------ Material to process

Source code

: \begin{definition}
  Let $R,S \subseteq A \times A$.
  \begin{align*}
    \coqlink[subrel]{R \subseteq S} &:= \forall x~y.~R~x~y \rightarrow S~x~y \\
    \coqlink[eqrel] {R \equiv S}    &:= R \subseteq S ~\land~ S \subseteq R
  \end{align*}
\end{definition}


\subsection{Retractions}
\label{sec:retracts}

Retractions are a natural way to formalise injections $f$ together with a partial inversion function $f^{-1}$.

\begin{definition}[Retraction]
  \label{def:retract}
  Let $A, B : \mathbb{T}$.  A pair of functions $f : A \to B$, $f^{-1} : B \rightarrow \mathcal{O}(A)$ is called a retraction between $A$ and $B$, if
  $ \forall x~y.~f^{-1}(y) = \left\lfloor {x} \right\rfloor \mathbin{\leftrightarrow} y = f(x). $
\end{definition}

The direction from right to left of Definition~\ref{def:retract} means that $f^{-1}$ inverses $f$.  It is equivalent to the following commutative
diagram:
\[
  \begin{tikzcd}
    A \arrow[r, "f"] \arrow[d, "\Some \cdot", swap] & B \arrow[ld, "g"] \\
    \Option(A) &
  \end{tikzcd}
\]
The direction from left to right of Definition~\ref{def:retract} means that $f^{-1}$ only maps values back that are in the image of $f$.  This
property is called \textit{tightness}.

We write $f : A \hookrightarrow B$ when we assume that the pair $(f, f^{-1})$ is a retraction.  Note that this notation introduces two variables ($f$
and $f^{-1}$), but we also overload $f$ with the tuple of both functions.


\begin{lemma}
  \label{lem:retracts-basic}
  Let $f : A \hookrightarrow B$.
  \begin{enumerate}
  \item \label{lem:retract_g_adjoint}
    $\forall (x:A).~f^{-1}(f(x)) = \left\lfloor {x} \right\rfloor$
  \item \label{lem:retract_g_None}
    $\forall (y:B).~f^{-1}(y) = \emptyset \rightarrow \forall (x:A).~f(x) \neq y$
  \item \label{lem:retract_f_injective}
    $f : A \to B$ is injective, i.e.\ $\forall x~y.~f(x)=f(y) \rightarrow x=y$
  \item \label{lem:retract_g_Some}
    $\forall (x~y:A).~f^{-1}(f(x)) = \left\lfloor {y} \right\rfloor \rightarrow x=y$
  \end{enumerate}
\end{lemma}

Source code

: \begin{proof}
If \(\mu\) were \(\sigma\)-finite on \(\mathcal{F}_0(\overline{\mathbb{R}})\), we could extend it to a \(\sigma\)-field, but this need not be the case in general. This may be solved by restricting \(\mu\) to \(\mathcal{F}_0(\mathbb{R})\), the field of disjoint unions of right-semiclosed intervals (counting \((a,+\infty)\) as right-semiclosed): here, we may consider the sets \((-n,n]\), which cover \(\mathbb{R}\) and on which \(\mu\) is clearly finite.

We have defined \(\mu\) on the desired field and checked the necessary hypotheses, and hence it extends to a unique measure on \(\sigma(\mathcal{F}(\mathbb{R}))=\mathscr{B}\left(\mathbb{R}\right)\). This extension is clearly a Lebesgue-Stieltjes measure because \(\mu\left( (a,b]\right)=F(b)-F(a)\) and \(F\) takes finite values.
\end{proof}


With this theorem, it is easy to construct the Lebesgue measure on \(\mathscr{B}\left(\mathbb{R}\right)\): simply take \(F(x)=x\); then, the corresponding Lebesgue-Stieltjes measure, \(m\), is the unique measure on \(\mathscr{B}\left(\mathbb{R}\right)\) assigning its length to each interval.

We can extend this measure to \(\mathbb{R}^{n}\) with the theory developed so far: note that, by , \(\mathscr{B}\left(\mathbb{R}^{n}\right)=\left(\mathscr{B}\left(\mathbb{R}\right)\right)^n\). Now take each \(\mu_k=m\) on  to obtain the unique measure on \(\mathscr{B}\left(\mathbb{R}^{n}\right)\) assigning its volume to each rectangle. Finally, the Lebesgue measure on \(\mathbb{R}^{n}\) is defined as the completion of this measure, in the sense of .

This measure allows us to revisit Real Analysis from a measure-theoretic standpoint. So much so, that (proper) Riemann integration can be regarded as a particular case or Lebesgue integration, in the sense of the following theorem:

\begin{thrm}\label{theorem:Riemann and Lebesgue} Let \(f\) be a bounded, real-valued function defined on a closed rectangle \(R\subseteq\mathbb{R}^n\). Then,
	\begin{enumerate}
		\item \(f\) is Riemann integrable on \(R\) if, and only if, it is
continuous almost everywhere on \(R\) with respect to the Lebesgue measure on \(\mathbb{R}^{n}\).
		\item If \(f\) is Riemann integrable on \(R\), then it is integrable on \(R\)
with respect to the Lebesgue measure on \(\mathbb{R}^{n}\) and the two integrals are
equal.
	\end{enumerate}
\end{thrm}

------------
------ Material to process

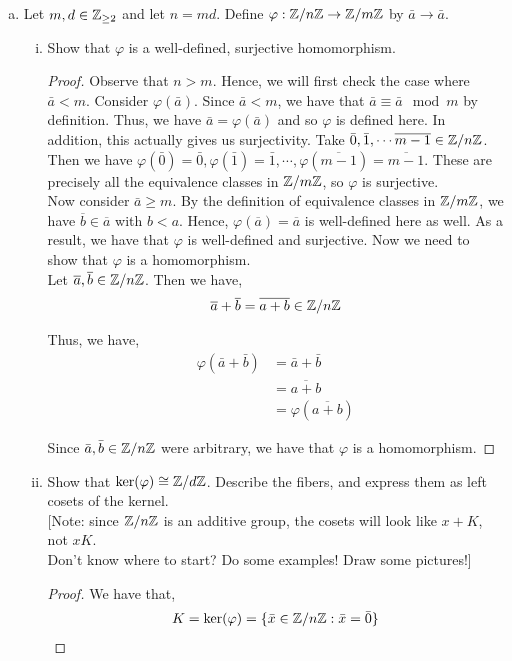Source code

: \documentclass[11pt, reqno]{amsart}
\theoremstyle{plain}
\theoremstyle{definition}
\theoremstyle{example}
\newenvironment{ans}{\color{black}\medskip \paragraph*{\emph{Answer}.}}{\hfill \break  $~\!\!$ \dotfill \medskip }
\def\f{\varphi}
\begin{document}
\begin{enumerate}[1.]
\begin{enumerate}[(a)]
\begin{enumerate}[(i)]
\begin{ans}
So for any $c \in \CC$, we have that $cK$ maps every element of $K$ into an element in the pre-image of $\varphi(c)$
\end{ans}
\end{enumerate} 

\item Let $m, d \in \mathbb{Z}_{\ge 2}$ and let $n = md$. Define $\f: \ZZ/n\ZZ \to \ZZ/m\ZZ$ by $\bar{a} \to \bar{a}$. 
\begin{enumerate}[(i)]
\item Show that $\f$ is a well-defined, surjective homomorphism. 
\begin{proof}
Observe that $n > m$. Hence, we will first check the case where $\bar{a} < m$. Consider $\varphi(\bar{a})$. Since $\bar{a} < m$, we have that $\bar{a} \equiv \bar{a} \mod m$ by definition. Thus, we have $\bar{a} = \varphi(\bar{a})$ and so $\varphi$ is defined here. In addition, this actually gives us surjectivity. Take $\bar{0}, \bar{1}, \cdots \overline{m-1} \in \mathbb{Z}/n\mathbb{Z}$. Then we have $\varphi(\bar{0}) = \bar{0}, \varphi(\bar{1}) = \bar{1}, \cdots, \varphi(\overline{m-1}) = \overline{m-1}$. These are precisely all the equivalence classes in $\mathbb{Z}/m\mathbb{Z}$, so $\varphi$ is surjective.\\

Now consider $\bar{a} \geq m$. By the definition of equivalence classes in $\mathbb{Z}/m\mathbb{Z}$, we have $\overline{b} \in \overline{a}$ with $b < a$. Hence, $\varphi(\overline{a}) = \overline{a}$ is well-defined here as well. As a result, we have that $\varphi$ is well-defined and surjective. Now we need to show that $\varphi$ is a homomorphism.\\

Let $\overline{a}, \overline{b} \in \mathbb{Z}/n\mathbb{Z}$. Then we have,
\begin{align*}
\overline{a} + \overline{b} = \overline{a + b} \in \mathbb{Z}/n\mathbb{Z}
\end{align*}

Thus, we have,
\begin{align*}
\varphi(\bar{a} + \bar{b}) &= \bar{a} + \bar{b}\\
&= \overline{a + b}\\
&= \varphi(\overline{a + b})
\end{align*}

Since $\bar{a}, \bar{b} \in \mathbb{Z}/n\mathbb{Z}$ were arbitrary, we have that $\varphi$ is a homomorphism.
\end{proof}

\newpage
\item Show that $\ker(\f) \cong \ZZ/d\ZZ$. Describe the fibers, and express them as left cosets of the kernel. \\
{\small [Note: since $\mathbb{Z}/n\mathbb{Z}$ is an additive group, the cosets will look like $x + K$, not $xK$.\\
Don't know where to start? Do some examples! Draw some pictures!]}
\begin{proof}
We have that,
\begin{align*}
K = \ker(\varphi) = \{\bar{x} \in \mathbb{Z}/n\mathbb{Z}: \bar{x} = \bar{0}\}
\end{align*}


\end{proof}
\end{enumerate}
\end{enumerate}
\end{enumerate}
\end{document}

------------
------ Material to process

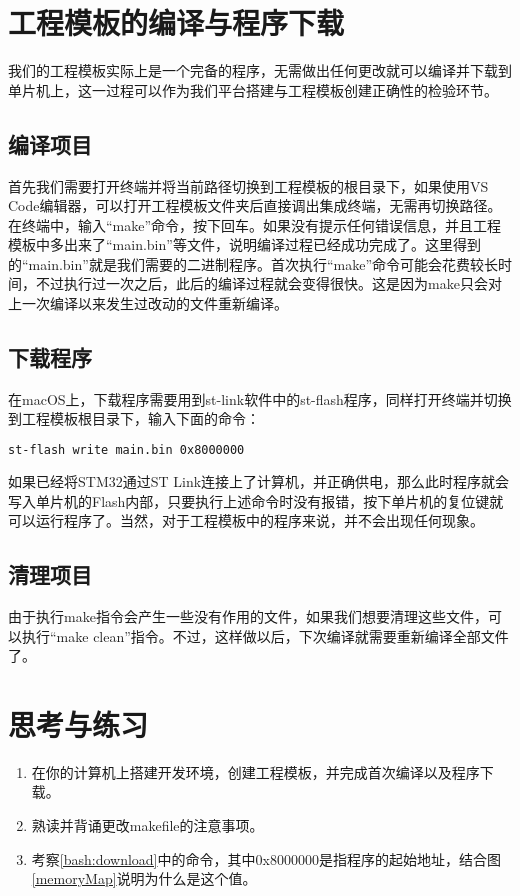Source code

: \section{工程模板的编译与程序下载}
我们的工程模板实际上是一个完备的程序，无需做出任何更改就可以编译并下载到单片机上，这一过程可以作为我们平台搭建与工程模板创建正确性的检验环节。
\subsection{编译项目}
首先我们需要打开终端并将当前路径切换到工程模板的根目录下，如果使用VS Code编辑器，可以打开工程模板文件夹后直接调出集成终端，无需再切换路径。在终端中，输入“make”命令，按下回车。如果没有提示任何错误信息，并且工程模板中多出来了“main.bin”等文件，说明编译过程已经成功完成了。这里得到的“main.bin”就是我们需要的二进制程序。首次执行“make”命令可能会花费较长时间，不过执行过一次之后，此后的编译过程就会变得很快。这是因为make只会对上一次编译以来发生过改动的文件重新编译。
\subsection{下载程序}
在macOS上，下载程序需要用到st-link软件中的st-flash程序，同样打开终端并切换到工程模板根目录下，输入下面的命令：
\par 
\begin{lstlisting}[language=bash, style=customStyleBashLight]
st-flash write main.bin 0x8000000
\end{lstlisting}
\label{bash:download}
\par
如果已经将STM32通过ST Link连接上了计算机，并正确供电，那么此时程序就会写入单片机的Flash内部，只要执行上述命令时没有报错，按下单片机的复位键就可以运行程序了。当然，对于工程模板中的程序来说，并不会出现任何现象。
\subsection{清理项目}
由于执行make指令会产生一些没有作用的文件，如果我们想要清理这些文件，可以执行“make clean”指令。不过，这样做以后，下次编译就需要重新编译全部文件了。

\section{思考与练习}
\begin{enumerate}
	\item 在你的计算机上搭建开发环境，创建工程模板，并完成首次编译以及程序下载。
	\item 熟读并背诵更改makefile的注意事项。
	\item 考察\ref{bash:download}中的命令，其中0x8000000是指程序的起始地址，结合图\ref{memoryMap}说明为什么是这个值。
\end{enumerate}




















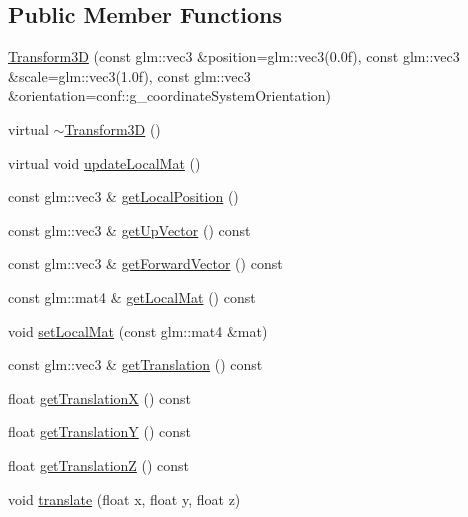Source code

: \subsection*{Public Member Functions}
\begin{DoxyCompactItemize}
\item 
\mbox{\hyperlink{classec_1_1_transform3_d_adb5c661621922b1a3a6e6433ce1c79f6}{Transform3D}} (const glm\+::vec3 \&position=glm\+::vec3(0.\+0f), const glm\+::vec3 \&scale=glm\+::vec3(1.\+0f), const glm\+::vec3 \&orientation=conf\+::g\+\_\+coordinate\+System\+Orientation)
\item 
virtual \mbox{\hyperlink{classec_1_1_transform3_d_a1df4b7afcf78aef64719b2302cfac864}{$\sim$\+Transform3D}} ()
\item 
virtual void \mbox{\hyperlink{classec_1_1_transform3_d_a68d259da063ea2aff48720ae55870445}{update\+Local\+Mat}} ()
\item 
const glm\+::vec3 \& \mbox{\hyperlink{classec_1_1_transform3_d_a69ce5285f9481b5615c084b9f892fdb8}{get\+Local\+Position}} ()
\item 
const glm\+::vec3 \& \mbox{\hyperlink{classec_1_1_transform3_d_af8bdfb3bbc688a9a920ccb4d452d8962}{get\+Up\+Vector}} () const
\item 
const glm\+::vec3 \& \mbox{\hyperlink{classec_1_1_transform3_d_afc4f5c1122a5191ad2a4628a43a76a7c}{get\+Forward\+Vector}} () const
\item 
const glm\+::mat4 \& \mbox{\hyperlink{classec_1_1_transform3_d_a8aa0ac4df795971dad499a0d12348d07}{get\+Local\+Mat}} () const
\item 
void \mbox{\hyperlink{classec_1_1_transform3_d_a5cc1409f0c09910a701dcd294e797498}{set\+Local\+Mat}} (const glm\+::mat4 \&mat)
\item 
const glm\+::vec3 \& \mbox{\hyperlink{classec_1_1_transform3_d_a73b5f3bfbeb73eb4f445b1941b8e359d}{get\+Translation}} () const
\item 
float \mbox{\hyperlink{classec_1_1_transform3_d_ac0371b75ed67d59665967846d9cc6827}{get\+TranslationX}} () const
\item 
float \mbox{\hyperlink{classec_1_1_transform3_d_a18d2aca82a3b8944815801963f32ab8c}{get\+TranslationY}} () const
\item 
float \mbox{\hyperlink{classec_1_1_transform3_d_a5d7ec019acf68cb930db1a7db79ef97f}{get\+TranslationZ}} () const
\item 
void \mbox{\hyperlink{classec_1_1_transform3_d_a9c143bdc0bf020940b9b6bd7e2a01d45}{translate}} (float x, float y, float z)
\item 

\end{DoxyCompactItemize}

------------

• [Prompt]:
Which lines above contain the word "forall"? Show each of them.

• [Output of the task]:
    \coqlink[subrel]{R \subseteq S} &:= \forall x~y.~R~x~y \rightarrow S~x~y \\
  $ \forall x~y.~f^{-1}(y) = \left\lfloor {x} \right\rfloor \mathbin{\leftrightarrow} y = f(x). $
    $\forall (x:A).~f^{-1}(f(x)) = \left\lfloor {x} \right\rfloor$
    $\forall (y:B).~f^{-1}(y) = \emptyset \rightarrow \forall (x:A).~f(x) \neq y$
    $f : A \to B$ is injective, i.e.\ $\forall x~y.~f(x)=f(y) \rightarrow x=y$
    $\forall (x~y:A).~f^{-1}(f(x)) = \left\lfloor {y} \right\rfloor \rightarrow x=y$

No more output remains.